*** Opening of Data to process ***

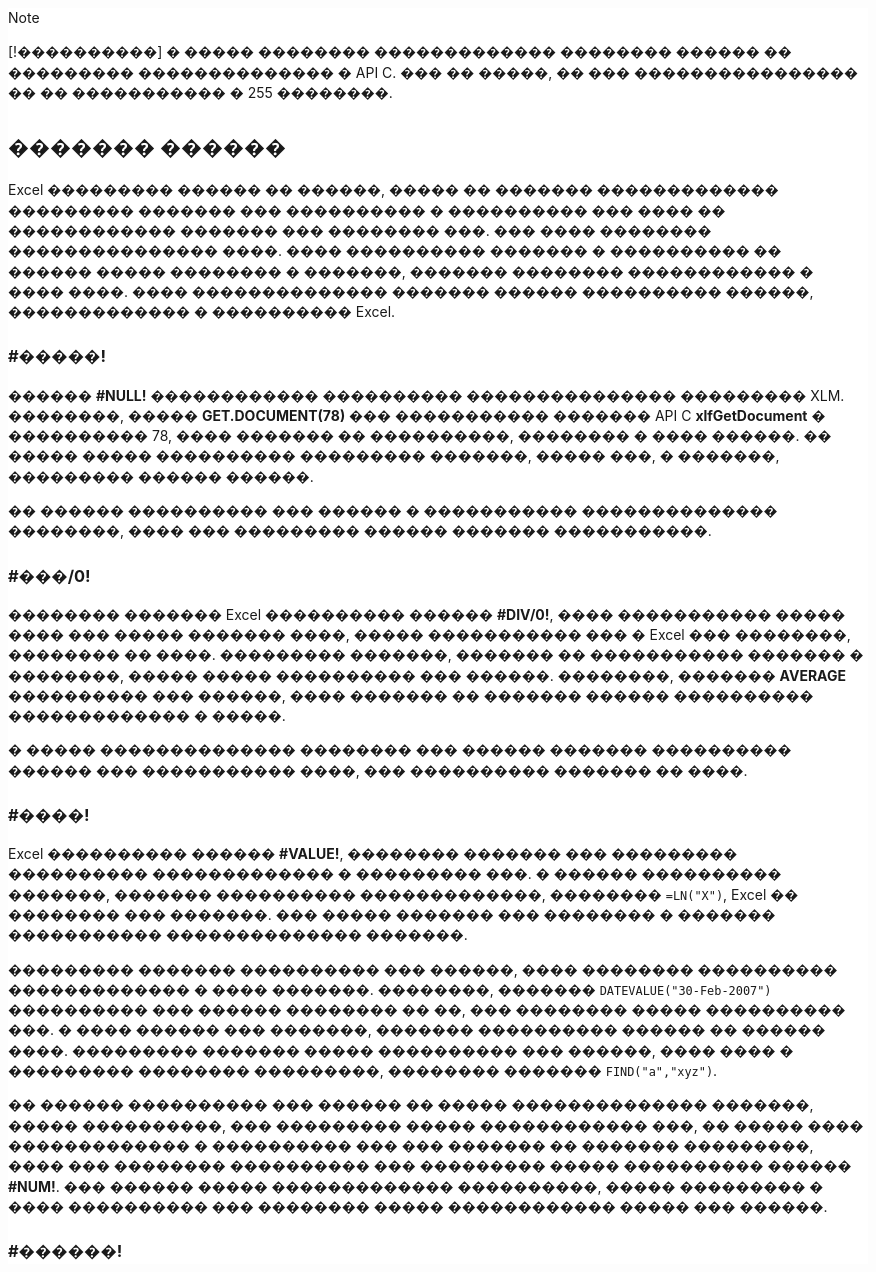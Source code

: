 > [!NOTE]
> [!����������] � ����� �������� ������������� �������� ������ �� ��������� �������������� � API C. ��� �� �����, �� ��� ���������������� �� �� ����������� � 255 ��������. 
  
## <a name="returning-errors"></a>������� ������

Excel ��������� ������ �� ������, ����� �� ������� ������������� ��������� ������� ��� ���������� � ���������� ��� ���� �� ������������ ������� ��� �������� ���. ��� ���� �������� ��������������� ����. ���� ���������� ������� � ���������� �� ������ ����� �������� � �������, ������� �������� ������������ � ���� ����. ���� �������������� ������� ������ ���������� ������, ������������� � ���������� Excel.
  
### <a name="null"></a>#�����!

������ **#NULL!** ������������ ���������� ��������������� ��������� XLM. ��������, ����� **GET.DOCUMENT(78)** ��� ����������� ������� API C **xlfGetDocument** � ���������� 78, ���� ������� �� ����������, �������� � ���� ������. �� ����� ����� ���������� ��������� �������, ����� ���, � �������, ��������� ������ ������. 
  
�� ������ ���������� ��� ������ � ����������� �������������� ��������, ���� ��� ��������� ������ ������� �����������.
  
### <a name="div0"></a>#���/0!

�������� ������� Excel ���������� ������ **#DIV/0!**, ���� ����������� ����� ���� ��� ����� ������� ����, ����� ����������� ��� � Excel ��� ��������, �������� �� ����. ��������� �������, ������� �� ����������� ������� � ��������, ����� ����� ���������� ��� ������. ��������, ������� **AVERAGE** ���������� ��� ������, ���� ������� �� ������� ������ ���������� ������������� � �����. 
  
� ����� �������������� �������� ��� ������ ������� ���������� ������ ��� ����������� ����, ��� ���������� ������� �� ����.
  
### <a name="value"></a>#����!

Excel ���������� ������ **#VALUE!**, �������� ������� ��� ��������� ���������� ������������� � ��������� ���. � ������ ���������� �������, ������� ���������� �������������, ��������  `=LN("X")`, Excel �� �������� ��� �������. ��� ����� ������� ��� �������� � ������� ����������� �������������� �������. 
  
��������� ������� ���������� ��� ������, ���� �������� ���������� ������������� � ���� �������. ��������, �������  `DATEVALUE("30-Feb-2007")` ���������� ��� ������ �������� �� ��, ��� �������� ����� ���������� ���. � ���� ������ ��� �������, ������� ���������� ������ �� ������ ����. ��������� ������� ����� ���������� ��� ������, ���� ���� � ��������� �������� ���������, �������� �������  `FIND("a","xyz")`. 
  
�� ������ ���������� ��� ������ �� ����� �������������� �������, ����� ����������, ��� ��������� ����� ������������ ���, �� ����� ���� ������������� � ���������� ��� ��� ������� �� ������� ���������, ���� ��� �������� ���������� ��� ��������� ����� ���������� ������ **#NUM!**. ��� ������ ����� ������������� ����������, ����� ��������� � ���� ���������� ��� �������� ����� ������������ ����� ��� ������. 
  
### <a name="ref"></a>#������!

*** Close of Data to process ***

▶ **Brief**
Find and copy each line of the material that holds the word "name".

▶ **Your solution**
## <a name="returning-errors"></a>������� ������
### <a name="null"></a>#�����!
### <a name="div0"></a>#���/0!
### <a name="value"></a>#����!
### <a name="ref"></a>#������!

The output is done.